It says, that we can exclude the irrational or imaginary numbers as the third root since a polynomial can not just have one irrational or one imaginary root.
But why is it so?
(It turns out that $x = 1$ is a double root.)
If the roots of the order-$n$ polynomial $p(x)$ are (including multiplicity) $\lambda_1, \ldots, \lambda_n$, then, the polynomial can be written as $$\alpha(x - \lambda_1) \cdots (x - \lambda_n),$$ where $\alpha$ is the leading coefficient of $p$. Now, expanding gives that the constant term is $$p_0 = (-1)^n \alpha \lambda_1 \cdots \lambda_n.$$
If $p$ is rational (so that $\alpha$ is rational) and precisely one root $\lambda_a$ is not rational, then $p_0$ is not rational; contrapositively, if $p_0$ is ration, $p$ cannot have precisely one nonreal root.

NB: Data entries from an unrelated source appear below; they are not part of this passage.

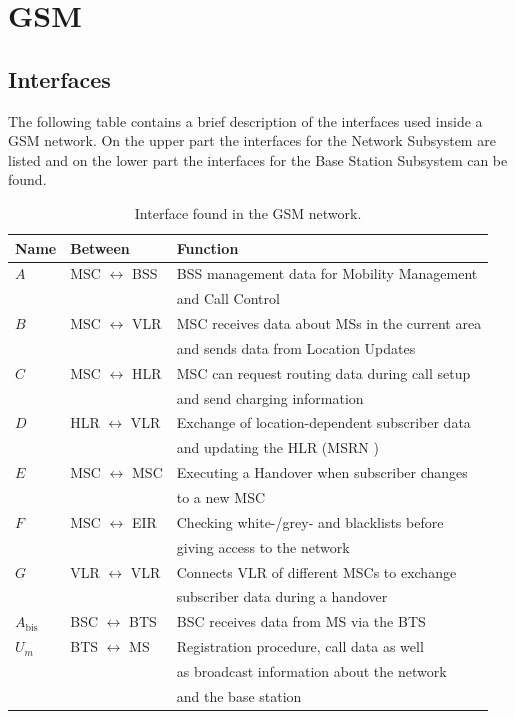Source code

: \chapter{GSM}
\section{Interfaces}
\label{sec:interfaces}
The following table contains a brief description of the interfaces used inside a GSM network.
On the upper part the interfaces for the Network Subsystem are listed and on the lower part the interfaces for the Base Station Subsystem can be found.

\begin{table}[h!]
\centering
\begin{tabular}{lll}
\toprule
Name			&Between					&Function\\
\midrule
$A$				&MSC $\leftrightarrow$ BSS	&BSS management data for Mobility Management\\
				&							&and Call Control\\
$B$				&MSC $\leftrightarrow$ VLR	&MSC receives data about MSs in the current area\\
				&							& and sends data from Location Updates\\
$C$				&MSC $\leftrightarrow$ HLR	&MSC can request routing data during call setup\\
				&							&and send \eg charging information\\
$D$				&HLR $\leftrightarrow$ VLR	&Exchange of location-dependent subscriber data\\
				&							&and updating the HLR (MSRN \etc)\\
$E$				&MSC $\leftrightarrow$ MSC	&Executing a Handover when subscriber changes\\
				&							&to a new MSC\\
$F$				&MSC $\leftrightarrow$ EIR	&Checking white-/grey- and blacklists before\\
				&							&giving access to the network\\
$G$				&VLR $\leftrightarrow$ VLR	&Connects VLR of different MSCs to exchange\\
				&							&subscriber data during a handover\\
\midrule
$A_\text{bis}$	&BSC $\leftrightarrow$ BTS	&BSC receives data from MS via the BTS\\
$U_m$			&BTS $\leftrightarrow$ MS	&Registration procedure, call data \etc as well\\
				&							&as broadcast information about the network\\
				&							&and the base station\\
\bottomrule
\end{tabular}
\caption{Interface found in the GSM network.}
\end{table}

Similarly, if $p$ is real and precisely one root $\lambda_a$ is not real, then $p_0$ is not real, and so, if $p_0$ is real, it cannot have a single nonreal root. In fact, we can show that nonreal roots of real polynomials always come in complex conjugate pairs: If $z_0$ is a root of the real polynomial $p$, so that $p(z_0) = 0$, then applying conjugation to both sides gives that $$0 = \overline{p(z_0)} = \bar{p}(\overline{z_0}) = p(\overline{z_0}),$$ and so $\overline{z_0}$ is also a root of $p$.